A WJLA-TV/Gallup survey of the South found that while Vice President Bush has a substantial lead over his rivals for the Republican presidential nomination, a majority of those who say they are likely to participate in a Republican primary or caucus March 8 do not describe themselves as strong supporters of any GOP candidate. Jesse L. Jackson has the strongest base of support among the Democratic candidates, with two-third of his supporters -- an almost solidly black group -- strongly backing his candidacy.
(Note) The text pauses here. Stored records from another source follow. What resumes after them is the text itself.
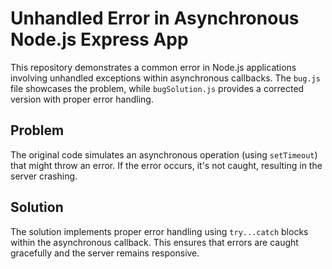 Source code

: # Unhandled Error in Asynchronous Node.js Express App

This repository demonstrates a common error in Node.js applications involving unhandled exceptions within asynchronous callbacks.  The `bug.js` file showcases the problem, while `bugSolution.js` provides a corrected version with proper error handling.

## Problem

The original code simulates an asynchronous operation (using `setTimeout`) that might throw an error.  If the error occurs, it's not caught, resulting in the server crashing.

## Solution

The solution implements proper error handling using `try...catch` blocks within the asynchronous callback.  This ensures that errors are caught gracefully and the server remains responsive. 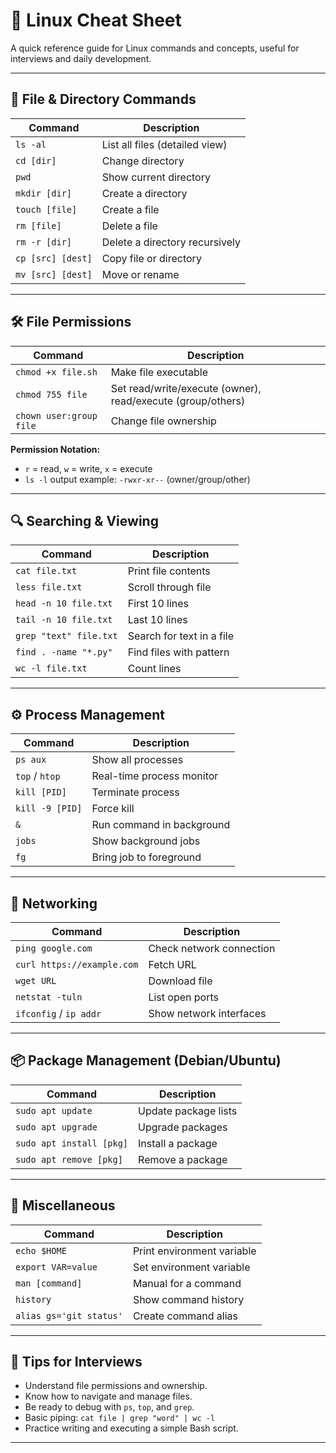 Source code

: # 🐧 Linux Cheat Sheet

A quick reference guide for Linux commands and concepts, useful for interviews and daily development.

---

## 📁 File & Directory Commands

| Command | Description |
|--------|-------------|
| `ls -al` | List all files (detailed view) |
| `cd [dir]` | Change directory |
| `pwd` | Show current directory |
| `mkdir [dir]` | Create a directory |
| `touch [file]` | Create a file |
| `rm [file]` | Delete a file |
| `rm -r [dir]` | Delete a directory recursively |
| `cp [src] [dest]` | Copy file or directory |
| `mv [src] [dest]` | Move or rename |

---

## 🛠 File Permissions

| Command | Description |
|--------|-------------|
| `chmod +x file.sh` | Make file executable |
| `chmod 755 file` | Set read/write/execute (owner), read/execute (group/others) |
| `chown user:group file` | Change file ownership |

**Permission Notation:**
- `r` = read, `w` = write, `x` = execute
- `ls -l` output example: `-rwxr-xr--` (owner/group/other)

---

## 🔍 Searching & Viewing

| Command | Description |
|--------|-------------|
| `cat file.txt` | Print file contents |
| `less file.txt` | Scroll through file |
| `head -n 10 file.txt` | First 10 lines |
| `tail -n 10 file.txt` | Last 10 lines |
| `grep "text" file.txt` | Search for text in a file |
| `find . -name "*.py"` | Find files with pattern |
| `wc -l file.txt` | Count lines |

---

## ⚙️ Process Management

| Command | Description |
|--------|-------------|
| `ps aux` | Show all processes |
| `top` / `htop` | Real-time process monitor |
| `kill [PID]` | Terminate process |
| `kill -9 [PID]` | Force kill |
| `&` | Run command in background |
| `jobs` | Show background jobs |
| `fg` | Bring job to foreground |

---

## 🔗 Networking

| Command | Description |
|--------|-------------|
| `ping google.com` | Check network connection |
| `curl https://example.com` | Fetch URL |
| `wget URL` | Download file |
| `netstat -tuln` | List open ports |
| `ifconfig` / `ip addr` | Show network interfaces |

---

## 📦 Package Management (Debian/Ubuntu)

| Command | Description |
|--------|-------------|
| `sudo apt update` | Update package lists |
| `sudo apt upgrade` | Upgrade packages |
| `sudo apt install [pkg]` | Install a package |
| `sudo apt remove [pkg]` | Remove a package |

---

## 💬 Miscellaneous

| Command | Description |
|--------|-------------|
| `echo $HOME` | Print environment variable |
| `export VAR=value` | Set environment variable |
| `man [command]` | Manual for a command |
| `history` | Show command history |
| `alias gs='git status'` | Create command alias |

---

## 🧠 Tips for Interviews

- Understand file permissions and ownership.
- Know how to navigate and manage files.
- Be ready to debug with `ps`, `top`, and `grep`.
- Basic piping: `cat file | grep "word" | wc -l`
- Practice writing and executing a simple Bash script.

---

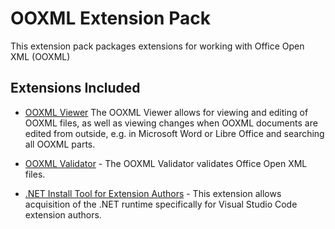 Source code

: # OOXML Extension Pack

This extension pack packages extensions for working with Office Open XML (OOXML)

## Extensions Included

* [OOXML Viewer](https://marketplace.visualstudio.com/items?itemName=yuenm18.ooxml-viewer) The OOXML Viewer allows for viewing and editing of OOXML files, as well as viewing changes when OOXML documents are edited from outside, e.g. in Microsoft Word or Libre Office and searching all OOXML parts.

* [OOXML Validator](https://marketplace.visualstudio.com/items?itemName=mikeebowen.ooxml-validator-vscode) - The OOXML Validator validates Office Open XML files.

* [.NET Install Tool for Extension Authors](https://marketplace.visualstudio.com/items?itemName=ms-dotnettools.vscode-dotnet-runtime) - This extension allows acquisition of the .NET runtime specifically for Visual Studio Code extension authors.
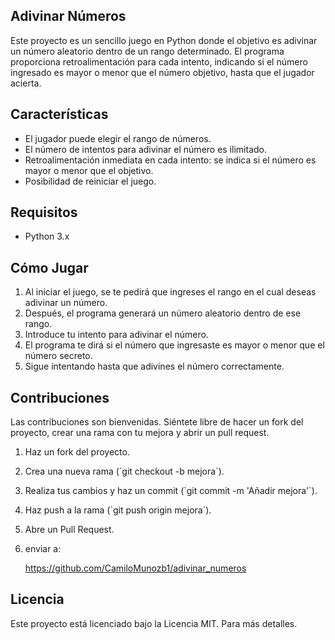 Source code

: ## Adivinar Números

Este proyecto es un sencillo juego en Python donde el objetivo es adivinar un número aleatorio dentro de un rango determinado. El programa proporciona retroalimentación para cada intento, indicando si el número ingresado es mayor o menor que el número objetivo, hasta que el jugador acierta.

## Características

- El jugador puede elegir el rango de números.
- El número de intentos para adivinar el número es ilimitado.
- Retroalimentación inmediata en cada intento: se indica si el número es mayor o menor que el objetivo.
- Posibilidad de reiniciar el juego.

## Requisitos

- Python 3.x

## Cómo Jugar

1. Al iniciar el juego, se te pedirá que ingreses el rango en el cual deseas adivinar un número.
2. Después, el programa generará un número aleatorio dentro de ese rango.
3. Introduce tu intento para adivinar el número.
4. El programa te dirá si el número que ingresaste es mayor o menor que el número secreto.
5. Sigue intentando hasta que adivines el número correctamente.

## Contribuciones

Las contribuciones son bienvenidas. Siéntete libre de hacer un fork del proyecto, crear una rama con tu mejora y abrir un pull request.

1. Haz un fork del proyecto.
2. Crea una nueva rama (\`git checkout -b mejora\`).
3. Realiza tus cambios y haz un commit (\`git commit -m 'Añadir mejora'\`).
4. Haz push a la rama (\`git push origin mejora\`).
5. Abre un Pull Request.
6. enviar a:
   
   https://github.com/CamiloMunozb1/adivinar_numeros

## Licencia

Este proyecto está licenciado bajo la Licencia MIT. Para más detalles.


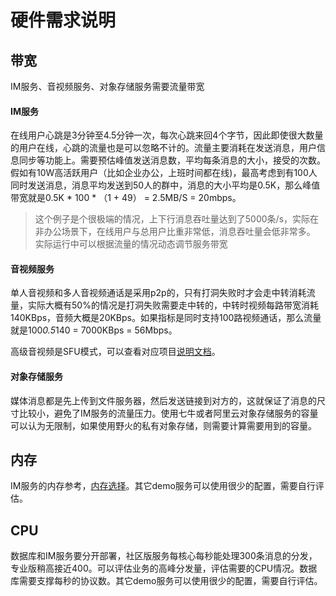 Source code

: # 硬件需求说明

## 带宽
IM服务、音视频服务、对象存储服务需要流量带宽

#### IM服务
在线用户心跳是3分钟至4.5分钟一次，每次心跳来回4个字节，因此即使很大数量的用户在线，心跳的流量也是可以忽略不计的。流量主要消耗在发送消息，用户信息同步等功能上。需要预估峰值发送消息数，平均每条消息的大小，接受的次数。假如有10W高活跃用户（比如企业办公，上班时间都在线)，最高考虑到有100人同时发送消息，消息平均发送到50人的群中，消息的大小平均是0.5K，那么峰值带宽就是0.5K * 100 * （1 + 49） = 2.5MB/S = 20mbps。
> 这个例子是个很极端的情况，上下行消息吞吐量达到了5000条/s，实际在非办公场景下，在线用户与总用户比重非常低，消息吞吐量会低非常多。
> 实际运行中可以根据流量的情况动态调节服务带宽

#### 音视频服务
单人音视频和多人音视频通话是采用p2p的，只有打洞失败时才会走中转消耗流量，实际大概有50%的情况是打洞失败需要走中转的，中转时视频每路带宽消耗140KBps，音频大概是20KBps。如果指标是同时支持100路视频通话，那么流量就是100*0.5*140 = 7000KBps = 56Mbps。

高级音视频是SFU模式，可以查看对应项目[说明文档](https://github.com/wildfirechat/wf-janus)。

#### 对象存储服务
媒体消息都是先上传到文件服务器，然后发送链接到对方的，这就保证了消息的尺寸比较小，避免了IM服务的流量压力。使用七牛或者阿里云对象存储服务的容量可以认为无限制，如果使用野火的私有对象存储，则需要计算需要用到的容量。

## 内存
IM服务的内存参考，[内存选择](server_memory.md)。其它demo服务可以使用很少的配置，需要自行评估。

## CPU
数据库和IM服务要分开部署，社区版服务每核心每秒能处理300条消息的分发，专业版稍高接近400。可以评估业务的高峰分发量，评估需要的CPU情况。数据库需要支撑每秒的协议数。其它demo服务可以使用很少的配置，需要自行评估。
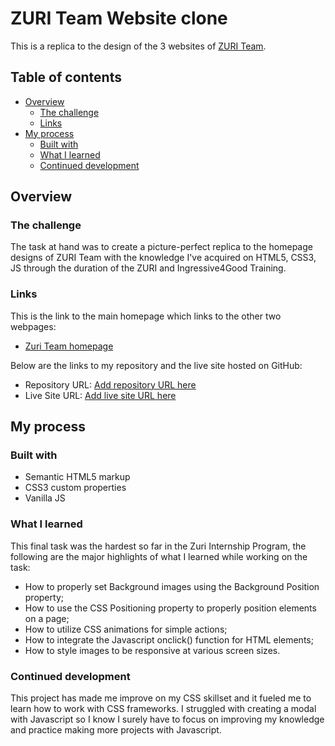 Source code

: # ZURI Team Website clone

This is a replica to the design of the 3 websites of [ZURI Team](https://zuri.team/).

## Table of contents

- [Overview](#overview)
  - [The challenge](#the-challenge)
  - [Links](#links)
- [My process](#my-process)
  - [Built with](#built-with)
  - [What I learned](#what-i-learned)
  - [Continued development](#continued-development)


## Overview

### The challenge

The task at hand was to create a picture-perfect replica to the homepage designs of ZURI Team with the knowledge I've acquired on HTML5, CSS3, JS through the duration of the ZURI and Ingressive4Good Training.


### Links
This is the link to the main homepage which links to the other two webpages:
- [Zuri Team homepage](https://zuri.team/)

Below are the links to my repository and the live site hosted on GitHub:
- Repository URL: [Add repository URL here](https://your-solution-url.com)
- Live Site URL: [Add live site URL here](https://your-live-site-url.com)

## My process

### Built with

- Semantic HTML5 markup
- CSS3 custom properties
- Vanilla JS

### What I learned

This final task was the hardest so far in the Zuri Internship Program, the following are the major highlights of what I learned while working on the task:
- How to properly set Background images using the Background Position property;
- How to use the CSS Positioning property to properly position elements on a page;
- How to utilize CSS animations for simple actions;
- How to integrate the Javascript onclick() function for HTML elements;
- How to style images to be responsive at various screen sizes.


### Continued development

This project has made me improve on my CSS skillset and it fueled me to learn how to work with CSS frameworks.
I struggled with creating a modal with Javascript so I know I surely have to focus on improving my knowledge and practice making more projects with Javascript. 


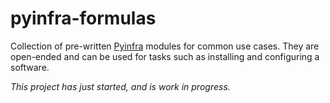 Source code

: # pyinfra-formulas

Collection of pre-written [Pyinfra](https://github.com/Fizzadar/pyinfra) modules for common use cases. They are open-ended and can be used for tasks such as installing and configuring a software.

*This project has just started, and is work in progress.*

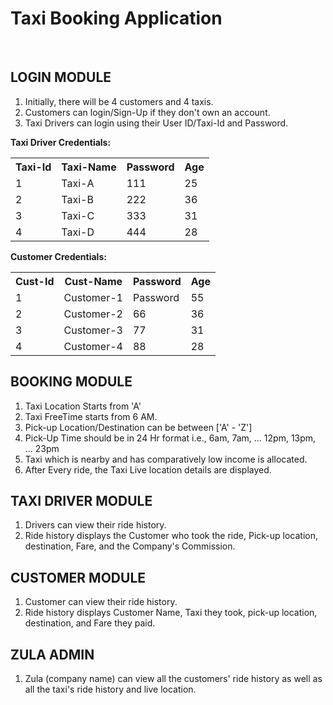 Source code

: <h1><b>Taxi Booking Application</b></h1><br>


<h2>LOGIN MODULE</h2>

<ol>
    <li>Initially, there will be 4 customers and 4 taxis.</li>
    <li>Customers can login/Sign-Up if they don't own an account.</li>
    <li>Taxi Drivers can login using their User ID/Taxi-Id and Password.</li>
</ol>

<p><strong>Taxi Driver Credentials:</strong></p>
<table>
    <tr>
        <th>Taxi-Id</th>
        <th>Taxi-Name</th>
        <th>Password</th>
        <th>Age</th>
    </tr>
    <tr>
        <td>1</td>
        <td>Taxi-A</td>
        <td>111</td>
        <td>25</td>
    </tr>
    <tr>
        <td>2</td>
        <td>Taxi-B</td>
        <td>222</td>
        <td>36</td>
    </tr>
    <tr>
        <td>3</td>
        <td>Taxi-C</td>
        <td>333</td>
        <td>31</td>
    </tr>
    <tr>
        <td>4</td>
        <td>Taxi-D</td>
        <td>444</td>
        <td>28</td>
    </tr>
</table>

<p><strong>Customer Credentials:</strong></p>
<table>
    <tr>
        <th>Cust-Id</th>
        <th>Cust-Name</th>
        <th>Password</th>
        <th>Age</th>
    </tr>
    <tr>
        <td>1</td>
        <td>Customer-1</td>
        <td>Password</td>
        <td>55</td>
    </tr>
    <tr>
        <td>2</td>
        <td>Customer-2</td>
        <td>66</td>
        <td>36</td>
    </tr>
    <tr>
        <td>3</td>
        <td>Customer-3</td>
        <td>77</td>
        <td>31</td>
    </tr>
    <tr>
        <td>4</td>
        <td>Customer-4</td>
        <td>88</td>
        <td>28</td>
    </tr>
</table>

<h2>BOOKING MODULE</h2>

<ol>
    <li>Taxi Location Starts from 'A'</li>
    <li>Taxi FreeTime starts from 6 AM.</li>
    <li>Pick-up Location/Destination can be between ['A' - 'Z']</li>
    <li>Pick-Up Time should be in 24 Hr format i.e., 6am, 7am, ... 12pm, 13pm, ... 23pm</li>
    <li>Taxi which is nearby and has comparatively low income is allocated.</li>
    <li>After Every ride, the Taxi Live location details are displayed.</li>
</ol>

<h2>TAXI DRIVER MODULE</h2>

<ol>
    <li>Drivers can view their ride history.</li>
    <li>Ride history displays the Customer who took the ride, Pick-up location, destination, Fare, and the Company's Commission.</li>
</ol>

<h2>CUSTOMER MODULE</h2>

<ol>
    <li>Customer can view their ride history.</li>
    <li>Ride history displays Customer Name, Taxi they took, pick-up location, destination, and Fare they paid.</li>
</ol>

<h2>ZULA ADMIN</h2>

<ol>
    <li>Zula (company name) can view all the customers' ride history as well as all the taxi's ride history and live location.</li>
</ol>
Bush, with the highest name recognition and best organization in the region, leads his nearest rival, Sen. Robert J. Dole (R-Kan.), 54 percent to 25 percent; the remaining candidates draw 7 percent or less. Among evangelical Christians, who constitute a strong voting block in the South, only 10 percent support Pat Robertson and 17 percent expressed strong opposition to his candidacy.
Hart leads the Democratic field with 27 percent, but his lead is probably due to residual name identification, as has been the case in several previous polls. Hart is followed by Jackson with 21 percent and Gore, who is counting on a strong showing in the South, with 17 percent. The other Democratic candidates have 8 percent or less.
The Jan. 15-17 poll was relatively small, and the views reflected in it could change radically after the Iowa caucuses and the New Hampshire primary.